I recently realized that I may use ellipses more than the average bear. It is a punctuation mark that is full of possibilities and it implies a thoughtfulness that lasts beyond the end of the sentence in question, both of which appeal to me both as a writer and a person. In my head, there are very few thoughts that end with an exclamation point or a period, as most streams-of-consciousness are connected by three little dots that are so simple and yet say so much.
I feel much the same way about the seasons of the year. For some reason, the winter season is like my ellipsis, a time when I withdraw and become more pensive than usual, generally while suffering from some sort of SAD symptoms. It is not unlike Aristotle’s description of catharisis in Poetics:
“Tragedy, then, is an imitation of an action that is serious, complete, and of a certain magnitude; in language embellished with each kind of artistic ornament, the several kinds being found in separate parts of the play; in the form of action, not of narrative; through pity and fear effecting the proper purgation of these emotions.”

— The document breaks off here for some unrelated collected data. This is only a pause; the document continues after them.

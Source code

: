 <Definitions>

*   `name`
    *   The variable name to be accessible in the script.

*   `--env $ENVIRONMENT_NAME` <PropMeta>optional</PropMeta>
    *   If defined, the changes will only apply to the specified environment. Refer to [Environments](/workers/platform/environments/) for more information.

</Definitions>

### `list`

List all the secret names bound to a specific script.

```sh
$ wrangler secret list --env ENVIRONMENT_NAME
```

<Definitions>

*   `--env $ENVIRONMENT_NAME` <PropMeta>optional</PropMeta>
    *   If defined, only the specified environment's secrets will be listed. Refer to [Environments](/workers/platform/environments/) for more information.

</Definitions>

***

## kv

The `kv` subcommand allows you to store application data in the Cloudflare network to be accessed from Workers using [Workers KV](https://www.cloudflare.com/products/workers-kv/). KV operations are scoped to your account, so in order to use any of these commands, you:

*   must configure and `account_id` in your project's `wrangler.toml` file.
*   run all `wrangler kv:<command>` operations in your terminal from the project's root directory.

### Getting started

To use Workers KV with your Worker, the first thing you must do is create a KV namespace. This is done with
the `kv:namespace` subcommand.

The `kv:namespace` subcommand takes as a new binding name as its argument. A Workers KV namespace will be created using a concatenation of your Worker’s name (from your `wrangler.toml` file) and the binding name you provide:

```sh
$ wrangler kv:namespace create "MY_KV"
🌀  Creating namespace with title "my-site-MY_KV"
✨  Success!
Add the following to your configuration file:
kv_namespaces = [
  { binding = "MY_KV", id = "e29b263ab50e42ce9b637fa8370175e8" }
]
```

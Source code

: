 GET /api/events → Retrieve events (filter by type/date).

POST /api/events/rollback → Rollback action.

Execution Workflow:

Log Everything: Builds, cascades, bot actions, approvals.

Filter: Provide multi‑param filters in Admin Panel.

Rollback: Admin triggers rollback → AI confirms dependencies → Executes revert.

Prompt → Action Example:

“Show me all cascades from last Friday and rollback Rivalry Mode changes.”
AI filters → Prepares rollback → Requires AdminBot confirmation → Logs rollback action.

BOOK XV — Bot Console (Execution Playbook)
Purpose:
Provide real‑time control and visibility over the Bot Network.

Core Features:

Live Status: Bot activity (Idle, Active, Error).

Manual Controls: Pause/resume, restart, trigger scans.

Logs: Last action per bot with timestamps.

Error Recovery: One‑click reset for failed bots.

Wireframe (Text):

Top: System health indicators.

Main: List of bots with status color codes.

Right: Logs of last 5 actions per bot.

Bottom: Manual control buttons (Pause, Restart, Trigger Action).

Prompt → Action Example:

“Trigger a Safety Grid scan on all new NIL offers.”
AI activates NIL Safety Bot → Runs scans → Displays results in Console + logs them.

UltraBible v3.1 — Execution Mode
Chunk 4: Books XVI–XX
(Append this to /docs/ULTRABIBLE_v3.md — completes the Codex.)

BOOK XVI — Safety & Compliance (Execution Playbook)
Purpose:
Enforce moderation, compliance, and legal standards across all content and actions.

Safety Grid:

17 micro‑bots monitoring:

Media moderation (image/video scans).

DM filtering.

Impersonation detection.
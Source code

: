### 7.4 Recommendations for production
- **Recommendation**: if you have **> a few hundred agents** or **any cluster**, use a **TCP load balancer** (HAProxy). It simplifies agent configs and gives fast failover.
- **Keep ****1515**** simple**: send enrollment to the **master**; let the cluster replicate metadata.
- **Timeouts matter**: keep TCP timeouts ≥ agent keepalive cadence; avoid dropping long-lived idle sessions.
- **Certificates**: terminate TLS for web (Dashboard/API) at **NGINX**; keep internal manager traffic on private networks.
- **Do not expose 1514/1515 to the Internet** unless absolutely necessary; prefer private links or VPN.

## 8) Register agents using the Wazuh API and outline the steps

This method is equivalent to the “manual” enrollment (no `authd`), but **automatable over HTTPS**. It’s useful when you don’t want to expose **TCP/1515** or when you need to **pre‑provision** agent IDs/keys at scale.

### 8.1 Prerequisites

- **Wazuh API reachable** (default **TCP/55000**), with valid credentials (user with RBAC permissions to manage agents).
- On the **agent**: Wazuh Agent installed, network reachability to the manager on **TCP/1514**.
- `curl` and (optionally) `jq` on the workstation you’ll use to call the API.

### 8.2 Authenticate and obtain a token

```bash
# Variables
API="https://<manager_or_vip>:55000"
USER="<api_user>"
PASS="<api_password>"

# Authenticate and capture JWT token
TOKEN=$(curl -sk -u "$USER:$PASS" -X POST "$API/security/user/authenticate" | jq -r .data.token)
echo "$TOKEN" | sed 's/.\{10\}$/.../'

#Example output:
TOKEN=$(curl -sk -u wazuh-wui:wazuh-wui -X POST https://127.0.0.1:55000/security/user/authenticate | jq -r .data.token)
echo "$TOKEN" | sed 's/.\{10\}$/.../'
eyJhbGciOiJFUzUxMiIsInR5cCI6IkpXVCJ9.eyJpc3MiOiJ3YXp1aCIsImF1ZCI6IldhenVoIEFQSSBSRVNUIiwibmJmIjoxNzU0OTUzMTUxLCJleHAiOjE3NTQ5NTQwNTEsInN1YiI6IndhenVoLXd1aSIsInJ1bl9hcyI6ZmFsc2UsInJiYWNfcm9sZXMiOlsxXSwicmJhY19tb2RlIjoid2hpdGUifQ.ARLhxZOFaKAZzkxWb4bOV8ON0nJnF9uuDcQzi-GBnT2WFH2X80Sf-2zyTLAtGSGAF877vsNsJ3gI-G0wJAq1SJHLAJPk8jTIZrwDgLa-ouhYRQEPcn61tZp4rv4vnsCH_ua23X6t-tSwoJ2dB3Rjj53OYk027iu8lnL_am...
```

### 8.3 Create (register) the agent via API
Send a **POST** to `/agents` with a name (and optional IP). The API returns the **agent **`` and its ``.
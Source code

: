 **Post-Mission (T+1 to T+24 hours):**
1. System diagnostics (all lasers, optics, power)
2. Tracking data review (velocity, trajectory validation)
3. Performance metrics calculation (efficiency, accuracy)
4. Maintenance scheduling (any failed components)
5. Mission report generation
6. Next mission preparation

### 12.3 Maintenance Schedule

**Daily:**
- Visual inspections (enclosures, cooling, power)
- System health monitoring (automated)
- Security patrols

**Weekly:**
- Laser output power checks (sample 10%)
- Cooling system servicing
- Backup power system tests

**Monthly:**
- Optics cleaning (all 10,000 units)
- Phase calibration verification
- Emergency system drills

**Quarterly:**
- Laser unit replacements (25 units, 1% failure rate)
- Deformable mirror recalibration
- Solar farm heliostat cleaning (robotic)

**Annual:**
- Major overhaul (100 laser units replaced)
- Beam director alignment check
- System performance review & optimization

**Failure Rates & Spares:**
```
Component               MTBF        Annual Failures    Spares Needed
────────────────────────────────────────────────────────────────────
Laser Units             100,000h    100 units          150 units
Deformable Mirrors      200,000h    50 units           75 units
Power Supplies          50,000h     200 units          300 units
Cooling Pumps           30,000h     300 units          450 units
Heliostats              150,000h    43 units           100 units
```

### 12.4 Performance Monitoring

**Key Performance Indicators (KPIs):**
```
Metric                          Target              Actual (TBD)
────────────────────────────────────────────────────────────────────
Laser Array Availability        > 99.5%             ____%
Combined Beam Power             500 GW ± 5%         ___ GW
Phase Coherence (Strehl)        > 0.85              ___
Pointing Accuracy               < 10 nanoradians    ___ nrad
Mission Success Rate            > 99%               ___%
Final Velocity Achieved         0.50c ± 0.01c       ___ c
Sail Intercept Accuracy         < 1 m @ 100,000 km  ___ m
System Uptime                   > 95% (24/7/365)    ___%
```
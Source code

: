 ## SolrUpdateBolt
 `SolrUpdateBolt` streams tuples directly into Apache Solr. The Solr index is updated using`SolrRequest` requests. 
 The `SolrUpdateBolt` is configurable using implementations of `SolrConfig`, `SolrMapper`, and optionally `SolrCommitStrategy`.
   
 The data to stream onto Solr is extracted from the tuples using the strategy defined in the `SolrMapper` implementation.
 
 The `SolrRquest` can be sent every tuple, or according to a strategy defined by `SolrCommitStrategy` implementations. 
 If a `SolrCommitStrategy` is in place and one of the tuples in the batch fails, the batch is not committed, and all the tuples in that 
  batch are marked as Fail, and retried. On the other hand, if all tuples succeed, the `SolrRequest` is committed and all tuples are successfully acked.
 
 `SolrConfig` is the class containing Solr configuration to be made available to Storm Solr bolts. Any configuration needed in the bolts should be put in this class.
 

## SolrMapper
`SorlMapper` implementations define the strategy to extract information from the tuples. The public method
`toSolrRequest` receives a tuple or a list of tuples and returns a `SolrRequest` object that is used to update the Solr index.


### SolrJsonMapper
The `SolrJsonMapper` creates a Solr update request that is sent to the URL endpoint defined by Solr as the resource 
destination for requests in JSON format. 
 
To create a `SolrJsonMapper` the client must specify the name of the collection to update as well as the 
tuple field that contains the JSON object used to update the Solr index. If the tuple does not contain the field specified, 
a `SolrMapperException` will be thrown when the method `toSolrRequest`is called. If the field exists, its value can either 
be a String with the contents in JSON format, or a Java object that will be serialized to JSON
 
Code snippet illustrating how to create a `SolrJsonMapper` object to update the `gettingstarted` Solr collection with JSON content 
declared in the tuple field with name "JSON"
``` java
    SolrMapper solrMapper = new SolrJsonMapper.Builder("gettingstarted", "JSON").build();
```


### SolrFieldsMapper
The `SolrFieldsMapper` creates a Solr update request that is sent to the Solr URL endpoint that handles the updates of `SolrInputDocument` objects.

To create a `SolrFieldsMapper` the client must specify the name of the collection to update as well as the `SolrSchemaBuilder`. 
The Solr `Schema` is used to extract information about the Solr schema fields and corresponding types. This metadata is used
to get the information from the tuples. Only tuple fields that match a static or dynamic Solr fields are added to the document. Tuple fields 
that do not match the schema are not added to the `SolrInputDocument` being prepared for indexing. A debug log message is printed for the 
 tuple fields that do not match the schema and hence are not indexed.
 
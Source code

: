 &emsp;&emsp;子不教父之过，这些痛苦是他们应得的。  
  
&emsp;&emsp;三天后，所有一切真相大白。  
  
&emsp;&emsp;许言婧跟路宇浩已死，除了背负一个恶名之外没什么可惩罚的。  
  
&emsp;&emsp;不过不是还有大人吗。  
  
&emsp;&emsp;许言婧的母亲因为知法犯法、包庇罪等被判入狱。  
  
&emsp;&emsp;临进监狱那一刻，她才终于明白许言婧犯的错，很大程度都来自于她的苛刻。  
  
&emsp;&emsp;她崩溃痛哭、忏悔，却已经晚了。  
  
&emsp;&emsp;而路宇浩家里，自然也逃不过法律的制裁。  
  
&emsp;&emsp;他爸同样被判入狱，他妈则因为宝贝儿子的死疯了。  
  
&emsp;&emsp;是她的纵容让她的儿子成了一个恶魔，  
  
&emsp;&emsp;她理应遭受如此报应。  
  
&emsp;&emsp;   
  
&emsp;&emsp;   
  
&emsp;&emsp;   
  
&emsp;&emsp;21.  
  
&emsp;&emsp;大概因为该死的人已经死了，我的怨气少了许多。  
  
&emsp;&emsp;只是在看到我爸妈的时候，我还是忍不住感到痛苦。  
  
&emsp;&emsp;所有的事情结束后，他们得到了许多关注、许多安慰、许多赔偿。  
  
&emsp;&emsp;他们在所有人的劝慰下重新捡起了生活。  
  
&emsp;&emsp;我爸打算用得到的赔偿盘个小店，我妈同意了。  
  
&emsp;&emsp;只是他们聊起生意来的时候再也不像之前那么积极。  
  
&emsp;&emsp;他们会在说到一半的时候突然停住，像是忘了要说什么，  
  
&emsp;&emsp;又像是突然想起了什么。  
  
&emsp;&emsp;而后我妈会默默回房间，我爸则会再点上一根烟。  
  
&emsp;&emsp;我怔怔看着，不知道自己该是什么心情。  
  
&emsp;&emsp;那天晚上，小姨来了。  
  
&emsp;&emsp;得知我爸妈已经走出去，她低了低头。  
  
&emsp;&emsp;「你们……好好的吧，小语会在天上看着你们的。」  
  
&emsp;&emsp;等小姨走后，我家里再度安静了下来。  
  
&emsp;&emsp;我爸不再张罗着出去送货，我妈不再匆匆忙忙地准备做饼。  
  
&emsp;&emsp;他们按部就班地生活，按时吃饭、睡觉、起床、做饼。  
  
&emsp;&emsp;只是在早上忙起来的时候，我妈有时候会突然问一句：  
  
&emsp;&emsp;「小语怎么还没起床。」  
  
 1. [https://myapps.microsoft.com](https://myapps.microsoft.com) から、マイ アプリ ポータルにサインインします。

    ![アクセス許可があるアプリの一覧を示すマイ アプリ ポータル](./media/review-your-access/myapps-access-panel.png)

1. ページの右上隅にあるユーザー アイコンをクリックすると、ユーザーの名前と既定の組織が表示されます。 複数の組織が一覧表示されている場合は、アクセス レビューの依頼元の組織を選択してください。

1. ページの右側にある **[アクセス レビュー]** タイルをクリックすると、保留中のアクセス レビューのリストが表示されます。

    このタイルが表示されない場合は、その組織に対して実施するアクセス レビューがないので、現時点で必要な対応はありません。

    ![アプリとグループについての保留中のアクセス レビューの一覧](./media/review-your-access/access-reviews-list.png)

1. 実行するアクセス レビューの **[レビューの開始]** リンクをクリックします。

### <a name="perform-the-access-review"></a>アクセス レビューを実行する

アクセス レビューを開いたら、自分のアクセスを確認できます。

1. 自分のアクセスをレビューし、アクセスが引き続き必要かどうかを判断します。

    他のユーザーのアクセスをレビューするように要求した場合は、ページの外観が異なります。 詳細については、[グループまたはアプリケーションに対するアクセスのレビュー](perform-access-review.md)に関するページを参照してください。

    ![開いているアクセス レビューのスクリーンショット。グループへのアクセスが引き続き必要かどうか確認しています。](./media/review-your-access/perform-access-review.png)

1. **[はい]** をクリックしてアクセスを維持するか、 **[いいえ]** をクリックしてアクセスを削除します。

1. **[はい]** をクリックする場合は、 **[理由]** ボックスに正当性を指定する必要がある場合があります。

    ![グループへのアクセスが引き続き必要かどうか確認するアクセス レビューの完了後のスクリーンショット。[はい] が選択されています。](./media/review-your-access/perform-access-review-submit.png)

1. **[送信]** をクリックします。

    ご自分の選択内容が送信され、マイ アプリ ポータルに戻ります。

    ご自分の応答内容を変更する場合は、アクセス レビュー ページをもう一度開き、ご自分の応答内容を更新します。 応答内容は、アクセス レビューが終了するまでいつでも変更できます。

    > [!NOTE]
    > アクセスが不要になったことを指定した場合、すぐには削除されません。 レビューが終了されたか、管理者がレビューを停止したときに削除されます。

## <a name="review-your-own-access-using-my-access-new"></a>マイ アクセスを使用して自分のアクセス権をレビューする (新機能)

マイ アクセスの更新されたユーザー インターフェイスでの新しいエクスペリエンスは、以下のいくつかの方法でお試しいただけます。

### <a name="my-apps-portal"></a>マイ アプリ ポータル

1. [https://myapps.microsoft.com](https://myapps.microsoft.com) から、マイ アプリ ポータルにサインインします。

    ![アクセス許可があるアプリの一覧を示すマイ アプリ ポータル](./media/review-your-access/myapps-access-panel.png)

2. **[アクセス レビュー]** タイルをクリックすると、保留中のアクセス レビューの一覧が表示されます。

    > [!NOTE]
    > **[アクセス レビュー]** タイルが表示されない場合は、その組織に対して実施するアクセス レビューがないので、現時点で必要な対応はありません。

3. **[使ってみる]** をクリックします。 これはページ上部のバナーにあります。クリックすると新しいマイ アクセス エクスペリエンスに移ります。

Throughout the winter, I’ve been waiting with bated breath for the turn-around, for the moment when the curtain drops and the catharsis kicks in for the audience, bringing a sense of relief and euphoria. No tragedy is the true end, it is merely followed by an ellipsis that leads to the next story. It is a cycle of seasons, of tragedy-comedy-tragedy, of fall-winter-spring.
My point is this: I’m glad it’s spring. The “purgation of these emotions” for which I’ve been waiting finally seems to be just around the corner.